1100 E Pine St, 324-6328. $10.

Through Aug 31.

Here in good old liberal, godless Seattle, we still underappreciate the American South. Caricatures of the inbred and the fat bigots are not without their truths, but they negate our ability to see the delicate beauty and gothic horror south of the Mason-Dixon.

Of course, references to the South's literary ambassadors (Tennessee Williams, William Faulkner, Flannery O'Connor) can be just as clichéd, but they have their own truths. The point? If nothing else, Three-Tenn-One will remind you that the South is more complicated than Jesse Helms and kudzu.

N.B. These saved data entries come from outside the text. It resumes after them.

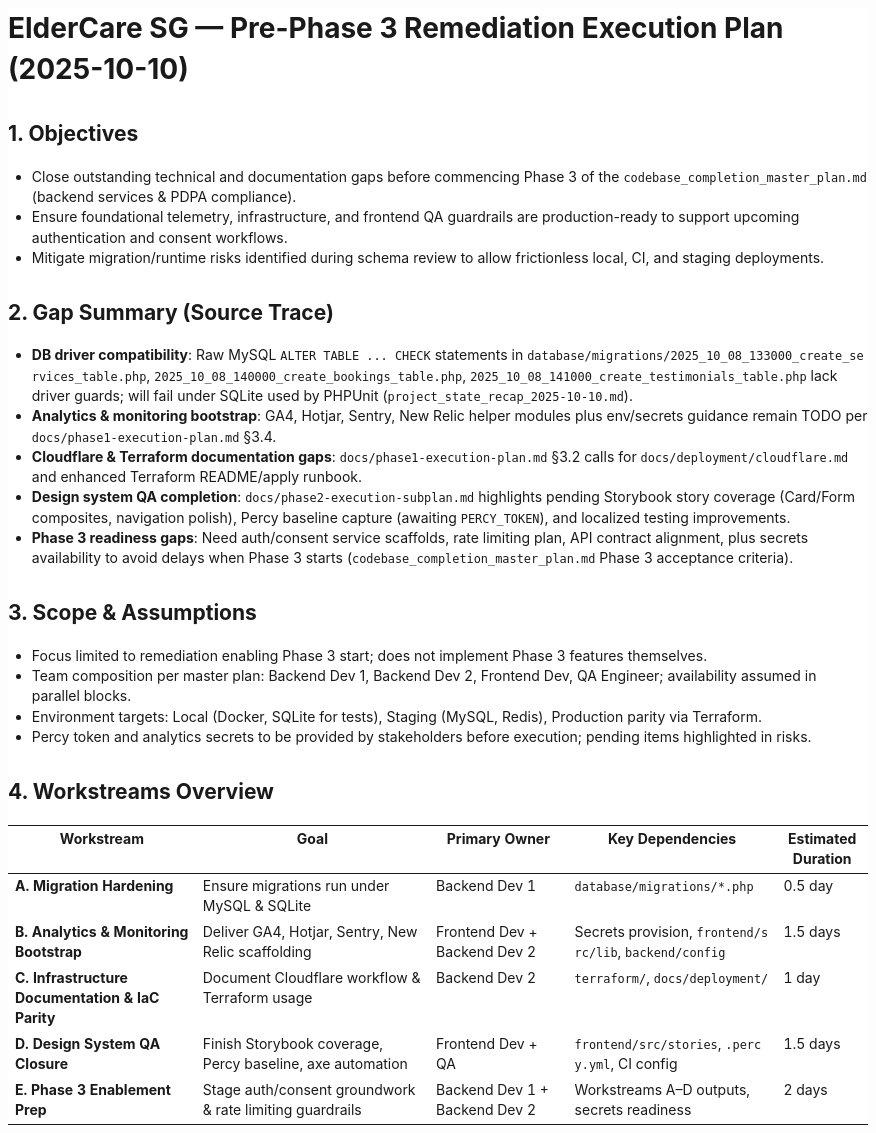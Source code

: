 # ElderCare SG — Pre-Phase 3 Remediation Execution Plan (2025-10-10)

## 1. Objectives
- Close outstanding technical and documentation gaps before commencing Phase 3 of the `codebase_completion_master_plan.md` (backend services & PDPA compliance).
- Ensure foundational telemetry, infrastructure, and frontend QA guardrails are production-ready to support upcoming authentication and consent workflows.
- Mitigate migration/runtime risks identified during schema review to allow frictionless local, CI, and staging deployments.

## 2. Gap Summary (Source Trace)
- **DB driver compatibility**: Raw MySQL `ALTER TABLE ... CHECK` statements in `database/migrations/2025_10_08_133000_create_services_table.php`, `2025_10_08_140000_create_bookings_table.php`, `2025_10_08_141000_create_testimonials_table.php` lack driver guards; will fail under SQLite used by PHPUnit (`project_state_recap_2025-10-10.md`).
- **Analytics & monitoring bootstrap**: GA4, Hotjar, Sentry, New Relic helper modules plus env/secrets guidance remain TODO per `docs/phase1-execution-plan.md` §3.4.
- **Cloudflare & Terraform documentation gaps**: `docs/phase1-execution-plan.md` §3.2 calls for `docs/deployment/cloudflare.md` and enhanced Terraform README/apply runbook.
- **Design system QA completion**: `docs/phase2-execution-subplan.md` highlights pending Storybook story coverage (Card/Form composites, navigation polish), Percy baseline capture (awaiting `PERCY_TOKEN`), and localized testing improvements.
- **Phase 3 readiness gaps**: Need auth/consent service scaffolds, rate limiting plan, API contract alignment, plus secrets availability to avoid delays when Phase 3 starts (`codebase_completion_master_plan.md` Phase 3 acceptance criteria).

## 3. Scope & Assumptions
- Focus limited to remediation enabling Phase 3 start; does not implement Phase 3 features themselves.
- Team composition per master plan: Backend Dev 1, Backend Dev 2, Frontend Dev, QA Engineer; availability assumed in parallel blocks.
- Environment targets: Local (Docker, SQLite for tests), Staging (MySQL, Redis), Production parity via Terraform.
- Percy token and analytics secrets to be provided by stakeholders before execution; pending items highlighted in risks.

## 4. Workstreams Overview
| Workstream | Goal | Primary Owner | Key Dependencies | Estimated Duration |
| --- | --- | --- | --- | --- |
| **A. Migration Hardening** | Ensure migrations run under MySQL & SQLite | Backend Dev 1 | `database/migrations/*.php` | 0.5 day |
| **B. Analytics & Monitoring Bootstrap** | Deliver GA4, Hotjar, Sentry, New Relic scaffolding | Frontend Dev + Backend Dev 2 | Secrets provision, `frontend/src/lib`, `backend/config` | 1.5 days |
| **C. Infrastructure Documentation & IaC Parity** | Document Cloudflare workflow & Terraform usage | Backend Dev 2 | `terraform/`, `docs/deployment/` | 1 day |
| **D. Design System QA Closure** | Finish Storybook coverage, Percy baseline, axe automation | Frontend Dev + QA | `frontend/src/stories`, `.percy.yml`, CI config | 1.5 days |
| **E. Phase 3 Enablement Prep** | Stage auth/consent groundwork & rate limiting guardrails | Backend Dev 1 + Backend Dev 2 | Workstreams A–D outputs, secrets readiness | 2 days |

A collection of three Tennessee Williams one-acts, Three-Tenn-One examines the familiar Tennessee topography of lame men and disappointed women. Beneath this dialogue of archetypes, Williams sifts through longing, violence, love, and a (sometimes not-so-) sublimated sadomasochism. The borders between violence and sexuality aren't very well patrolled in Williams' world, and while he presents us with a more dynamic, humane view of the South, there's plenty of sultry evil to go around.

In the great revue tradition, some pieces soar while others stink. The best of them, 27 Wagons Full of Cotton, gives us the South as pure Williams territory. The characters weave polite small talk that conceals deception, and revenge festering under a veneer of formal etiquette: Machiavelli meets Emily Post meets George Wallace, all on a front-porch swing.

However, Talk to Me Like the Rain and Let Me Listen is, as the title intimates, a heady snoozer. Composed of two lengthy monologues, its poetics are, I'm sure, far more compelling on the page in the afternoon than in front of an audience at a late-night show. But, as more than one critic has noted, we can probably learn more from Williams' failures than from many playwrights' greatest successes.

On the whole, it's good performance fare. Sit back, drink a beer, and take a good look into another social geography. You'll find more than simple belles and stumbling bubbas.